─── RECORDS ───

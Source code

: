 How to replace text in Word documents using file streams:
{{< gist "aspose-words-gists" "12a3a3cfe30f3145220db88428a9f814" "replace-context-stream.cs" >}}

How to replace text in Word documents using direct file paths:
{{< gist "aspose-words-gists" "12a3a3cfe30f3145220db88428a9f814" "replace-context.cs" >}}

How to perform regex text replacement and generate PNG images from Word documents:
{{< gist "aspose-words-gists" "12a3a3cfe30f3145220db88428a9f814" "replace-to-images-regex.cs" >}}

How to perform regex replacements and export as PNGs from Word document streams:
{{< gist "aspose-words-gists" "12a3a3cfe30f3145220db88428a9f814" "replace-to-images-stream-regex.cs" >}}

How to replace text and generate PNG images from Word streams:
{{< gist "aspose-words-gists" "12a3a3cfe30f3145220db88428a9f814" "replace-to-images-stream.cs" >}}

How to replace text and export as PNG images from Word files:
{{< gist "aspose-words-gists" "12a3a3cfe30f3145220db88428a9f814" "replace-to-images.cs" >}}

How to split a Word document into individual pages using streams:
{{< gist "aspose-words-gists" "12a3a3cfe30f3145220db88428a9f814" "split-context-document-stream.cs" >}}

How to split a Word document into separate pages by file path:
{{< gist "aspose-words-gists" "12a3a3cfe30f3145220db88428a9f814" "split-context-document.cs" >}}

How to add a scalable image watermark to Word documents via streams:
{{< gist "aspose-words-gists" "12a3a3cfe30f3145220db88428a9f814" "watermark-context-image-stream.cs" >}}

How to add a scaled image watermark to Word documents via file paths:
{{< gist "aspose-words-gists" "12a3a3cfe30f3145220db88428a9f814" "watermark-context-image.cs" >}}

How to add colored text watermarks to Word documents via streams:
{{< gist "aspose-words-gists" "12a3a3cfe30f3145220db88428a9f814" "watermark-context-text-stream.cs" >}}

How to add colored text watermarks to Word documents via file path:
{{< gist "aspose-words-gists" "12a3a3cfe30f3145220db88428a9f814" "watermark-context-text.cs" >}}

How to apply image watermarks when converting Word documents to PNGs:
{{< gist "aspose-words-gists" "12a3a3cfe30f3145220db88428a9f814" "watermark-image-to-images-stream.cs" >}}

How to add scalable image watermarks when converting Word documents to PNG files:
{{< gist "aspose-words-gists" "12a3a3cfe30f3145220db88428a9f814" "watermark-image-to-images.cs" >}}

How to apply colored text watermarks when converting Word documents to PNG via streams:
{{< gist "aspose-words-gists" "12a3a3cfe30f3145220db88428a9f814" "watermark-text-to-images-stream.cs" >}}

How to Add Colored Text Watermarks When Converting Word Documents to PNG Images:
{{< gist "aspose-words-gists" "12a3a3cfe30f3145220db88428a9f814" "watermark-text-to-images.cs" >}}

───

» WORK TASK:
The complete data above is to be written out again as it stands.

» RESPONSE BOX:
Source code

: How to replace text in Word documents using file streams:
{{< gist "aspose-words-gists" "12a3a3cfe30f3145220db88428a9f814" "replace-context-stream.cs" >}}

How to replace text in Word documents using direct file paths:
{{< gist "aspose-words-gists" "12a3a3cfe30f3145220db88428a9f814" "replace-context.cs" >}}

How to perform regex text replacement and generate PNG images from Word documents:
{{< gist "aspose-words-gists" "12a3a3cfe30f3145220db88428a9f814" "replace-to-images-regex.cs" >}}

How to perform regex replacements and export as PNGs from Word document streams:
{{< gist "aspose-words-gists" "12a3a3cfe30f3145220db88428a9f814" "replace-to-images-stream-regex.cs" >}}

How to replace text and generate PNG images from Word streams:
{{< gist "aspose-words-gists" "12a3a3cfe30f3145220db88428a9f814" "replace-to-images-stream.cs" >}}

How to replace text and export as PNG images from Word files:
{{< gist "aspose-words-gists" "12a3a3cfe30f3145220db88428a9f814" "replace-to-images.cs" >}}

How to split a Word document into individual pages using streams:
{{< gist "aspose-words-gists" "12a3a3cfe30f3145220db88428a9f814" "split-context-document-stream.cs" >}}

How to split a Word document into separate pages by file path:
{{< gist "aspose-words-gists" "12a3a3cfe30f3145220db88428a9f814" "split-context-document.cs" >}}

How to add a scalable image watermark to Word documents via streams:
{{< gist "aspose-words-gists" "12a3a3cfe30f3145220db88428a9f814" "watermark-context-image-stream.cs" >}}

How to add a scaled image watermark to Word documents via file paths:
{{< gist "aspose-words-gists" "12a3a3cfe30f3145220db88428a9f814" "watermark-context-image.cs" >}}

How to add colored text watermarks to Word documents via streams:
{{< gist "aspose-words-gists" "12a3a3cfe30f3145220db88428a9f814" "watermark-context-text-stream.cs" >}}

How to add colored text watermarks to Word documents via file path:
{{< gist "aspose-words-gists" "12a3a3cfe30f3145220db88428a9f814" "watermark-context-text.cs" >}}

How to apply image watermarks when converting Word documents to PNGs:
{{< gist "aspose-words-gists" "12a3a3cfe30f3145220db88428a9f814" "watermark-image-to-images-stream.cs" >}}

How to add scalable image watermarks when converting Word documents to PNG files:
{{< gist "aspose-words-gists" "12a3a3cfe30f3145220db88428a9f814" "watermark-image-to-images.cs" >}}

How to apply colored text watermarks when converting Word documents to PNG via streams:
{{< gist "aspose-words-gists" "12a3a3cfe30f3145220db88428a9f814" "watermark-text-to-images-stream.cs" >}}

How to Add Colored Text Watermarks When Converting Word Documents to PNG Images:
{{< gist "aspose-words-gists" "12a3a3cfe30f3145220db88428a9f814" "watermark-text-to-images.cs" >}}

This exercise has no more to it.